State v. Febuary

292 P.3d 604, 253 Or. App. 658, 2012 Ore. App. LEXIS 1450
CourtCourt of Appeals of Oregon
DecidedDecember 5, 2012
Docket080982; A141519
StatusPublished
Cited by5 cases

This text of 292 P.3d 604 (State v. Febuary) is published on Counsel Stack Legal Research, covering Court of Appeals of Oregon primary law. Counsel Stack provides free access to over 12 million legal documents including statutes, case law, regulations, and constitutions.

Bluebook
State v. Febuary, 292 P.3d 604, 253 Or. App. 658, 2012 Ore. App. LEXIS 1450 (Or. Ct. App. 2012).

Opinion

ORTEGA, P. J.

Following a jury trial, defendant was convicted of two counts of first-degree sexual abuse, ORS 163.427 (Counts 1 and 4); one count of furnishing alcohol to a minor, ORS 471.410(2) (Count 2); one count of attempted sodomy in the second degree, ORS 163.395; ORS 161.405(2)(c) (Count 3); and one count of harassment, ORS 166.065(4) (Count 7). On appeal, he raises four assignments of error, the first of which is that the trial court erred in refusing to exclude evidence of prior bad acts involving the alleged victim’s two sisters, S and A, because the evidence was insufficient to establish a “plan” under OEC 404(3).1 His other assignments of error relate to the admission of other testimony, the denial of a motion for continuance, and the imposition of a 170-month prison sentence. We conclude that the trial court should have excluded the evidence involving S, though not the evidence involving A, because unlike the latter, the former evidence was insufficient to establish a “plan” under OEC 404(3). Because we reverse and remand on that basis, we need not reach defendant’s other assignments of error.

Before trial, defendant filed a pretrial motion in limine to exclude evidence of defendant’s alleged prior acts of sexual abuse of S and A. At the hearing on defendant’s motion, the state offered the testimony of each sister to show that defendant had a plan to sexually abuse the alleged victim, S. M.

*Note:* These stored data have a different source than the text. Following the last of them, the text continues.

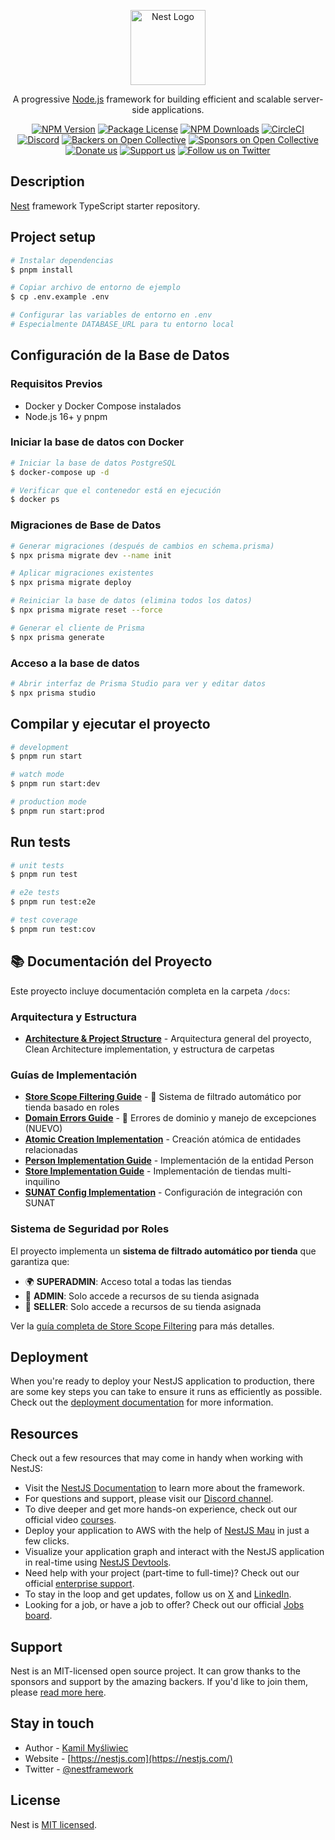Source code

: <p align="center">
  <a href="http://nestjs.com/" target="blank"><img src="https://nestjs.com/img/logo-small.svg" width="120" alt="Nest Logo" /></a>
</p>

[circleci-image]: https://img.shields.io/circleci/build/github/nestjs/nest/master?token=abc123def456
[circleci-url]: https://circleci.com/gh/nestjs/nest

  <p align="center">A progressive <a href="http://nodejs.org" target="_blank">Node.js</a> framework for building efficient and scalable server-side applications.</p>
    <p align="center">
<a href="https://www.npmjs.com/~nestjscore" target="_blank"><img src="https://img.shields.io/npm/v/@nestjs/core.svg" alt="NPM Version" /></a>
<a href="https://www.npmjs.com/~nestjscore" target="_blank"><img src="https://img.shields.io/npm/l/@nestjs/core.svg" alt="Package License" /></a>
<a href="https://www.npmjs.com/~nestjscore" target="_blank"><img src="https://img.shields.io/npm/dm/@nestjs/common.svg" alt="NPM Downloads" /></a>
<a href="https://circleci.com/gh/nestjs/nest" target="_blank"><img src="https://img.shields.io/circleci/build/github/nestjs/nest/master" alt="CircleCI" /></a>
<a href="https://discord.gg/G7Qnnhy" target="_blank"><img src="https://img.shields.io/badge/discord-online-brightgreen.svg" alt="Discord"/></a>
<a href="https://opencollective.com/nest#backer" target="_blank"><img src="https://opencollective.com/nest/backers/badge.svg" alt="Backers on Open Collective" /></a>
<a href="https://opencollective.com/nest#sponsor" target="_blank"><img src="https://opencollective.com/nest/sponsors/badge.svg" alt="Sponsors on Open Collective" /></a>
  <a href="https://paypal.me/kamilmysliwiec" target="_blank"><img src="https://img.shields.io/badge/Donate-PayPal-ff3f59.svg" alt="Donate us"/></a>
    <a href="https://opencollective.com/nest#sponsor"  target="_blank"><img src="https://img.shields.io/badge/Support%20us-Open%20Collective-41B883.svg" alt="Support us"></a>
  <a href="https://twitter.com/nestframework" target="_blank"><img src="https://img.shields.io/twitter/follow/nestframework.svg?style=social&label=Follow" alt="Follow us on Twitter"></a>
</p>
  <!--[![Backers on Open Collective](https://opencollective.com/nest/backers/badge.svg)](https://opencollective.com/nest#backer)
  [![Sponsors on Open Collective](https://opencollective.com/nest/sponsors/badge.svg)](https://opencollective.com/nest#sponsor)-->

## Description

[Nest](https://github.com/nestjs/nest) framework TypeScript starter repository.

## Project setup

```bash
# Instalar dependencias
$ pnpm install

# Copiar archivo de entorno de ejemplo
$ cp .env.example .env

# Configurar las variables de entorno en .env
# Especialmente DATABASE_URL para tu entorno local
```

## Configuración de la Base de Datos

### Requisitos Previos
- Docker y Docker Compose instalados
- Node.js 16+ y pnpm

### Iniciar la base de datos con Docker

```bash
# Iniciar la base de datos PostgreSQL
$ docker-compose up -d

# Verificar que el contenedor está en ejecución
$ docker ps
```

### Migraciones de Base de Datos

```bash
# Generar migraciones (después de cambios en schema.prisma)
$ npx prisma migrate dev --name init

# Aplicar migraciones existentes
$ npx prisma migrate deploy

# Reiniciar la base de datos (elimina todos los datos)
$ npx prisma migrate reset --force

# Generar el cliente de Prisma
$ npx prisma generate
```

### Acceso a la base de datos

```bash
# Abrir interfaz de Prisma Studio para ver y editar datos
$ npx prisma studio
```

## Compilar y ejecutar el proyecto

```bash
# development
$ pnpm run start

# watch mode
$ pnpm run start:dev

# production mode
$ pnpm run start:prod
```

## Run tests

```bash
# unit tests
$ pnpm run test

# e2e tests
$ pnpm run test:e2e

# test coverage
$ pnpm run test:cov
```

## 📚 Documentación del Proyecto

Este proyecto incluye documentación completa en la carpeta `/docs`:

### Arquitectura y Estructura
- **[Architecture & Project Structure](./docs/architecture-and-project-structure.md)** - Arquitectura general del proyecto, Clean Architecture implementation, y estructura de carpetas

### Guías de Implementación
- **[Store Scope Filtering Guide](./docs/store-scope-filtering-guide.md)** - 🔐 Sistema de filtrado automático por tienda basado en roles
- **[Domain Errors Guide](./docs/domain-errors-guide.md)** - 🚨 Errores de dominio y manejo de excepciones (NUEVO)
- **[Atomic Creation Implementation](./docs/atomic-creation-implementation.md)** - Creación atómica de entidades relacionadas
- **[Person Implementation Guide](./docs/person-implementation-guide.md)** - Implementación de la entidad Person
- **[Store Implementation Guide](./docs/store-implementation-guide.md)** - Implementación de tiendas multi-inquilino
- **[SUNAT Config Implementation](./docs/sunat-config-implementation-guide.md)** - Configuración de integración con SUNAT

### Sistema de Seguridad por Roles

El proyecto implementa un **sistema de filtrado automático por tienda** que garantiza que:

- 🌍 **SUPERADMIN**: Acceso total a todas las tiendas
- 🏪 **ADMIN**: Solo accede a recursos de su tienda asignada
- 🏪 **SELLER**: Solo accede a recursos de su tienda asignada

Ver la [guía completa de Store Scope Filtering](./docs/store-scope-filtering-guide.md) para más detalles.

## Deployment

When you're ready to deploy your NestJS application to production, there are some key steps you can take to ensure it runs as efficiently as possible. Check out the [deployment documentation](https://docs.nestjs.com/deployment) for more information.

## Resources

Check out a few resources that may come in handy when working with NestJS:

- Visit the [NestJS Documentation](https://docs.nestjs.com) to learn more about the framework.
- For questions and support, please visit our [Discord channel](https://discord.gg/G7Qnnhy).
- To dive deeper and get more hands-on experience, check out our official video [courses](https://courses.nestjs.com/).
- Deploy your application to AWS with the help of [NestJS Mau](https://mau.nestjs.com) in just a few clicks.
- Visualize your application graph and interact with the NestJS application in real-time using [NestJS Devtools](https://devtools.nestjs.com).
- Need help with your project (part-time to full-time)? Check out our official [enterprise support](https://enterprise.nestjs.com).
- To stay in the loop and get updates, follow us on [X](https://x.com/nestframework) and [LinkedIn](https://linkedin.com/company/nestjs).
- Looking for a job, or have a job to offer? Check out our official [Jobs board](https://jobs.nestjs.com).

## Support

Nest is an MIT-licensed open source project. It can grow thanks to the sponsors and support by the amazing backers. If you'd like to join them, please [read more here](https://docs.nestjs.com/support).

## Stay in touch

- Author - [Kamil Myśliwiec](https://twitter.com/kammysliwiec)
- Website - [https://nestjs.com](https://nestjs.com/)
- Twitter - [@nestframework](https://twitter.com/nestframework)

## License

Nest is [MIT licensed](https://github.com/nestjs/nest/blob/master/LICENSE).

S, the oldest of the three sisters, testified as follows. Defendant was in a relationship with the sisters’ mother and moved in with the family when S was 12 years old. S lived with them off and on until she was 20. Although defendant “took care of [them] financially,” S and defendant never got along, and she did not see him as a father figure. S believed that her mother “always took [defendant’s] side” and that, if S had a problem with defendant, she could not discuss her concerns with her mother. When S was younger, [660]*660defendant told her details about “[losing] his virginity.” On another occasion, defendant told S that, “when [she] was skinny, [she] looked hot,” and that “[her] breasts and [her] butt were huge.”

One day, when S was 20 years old, defendant “asked if [she] wanted to get drunk,” and S said that she did. At the time, her mother and her sister, A, were out of town attending a wedding. Defendant poured a “tall glass of tequila,” and S started drinking it. As they were drinking, defendant “kept on filling it before it was empty,” and S became drunk. Although S later “[did not] remember a lot of what happened,” she remembered defendant “sucking on” her breasts. She also remembered that, at one point, she was in “a little room outside our back porch that had a hot tub in it” and either “[defendant] laid [her] down or *** [she] was already laid down,” and defendant was “licking [her] vagina.” S told defendant, “[n]o,” because “ [i]t felt wrong.” That entire week, defendant came into her bedroom at night and “ask[ed] for sex.” On another occasion, S was lying on the couch in the living room when defendant “put his hand on [her] leg,” and she “kicked him off of [her].” Defendant told S that she “moaned in [her] sleep” and that that meant she “moan[ed] during sex.” S did not tell her mother about these events at the time they happened, because she did not think her mother would believe her.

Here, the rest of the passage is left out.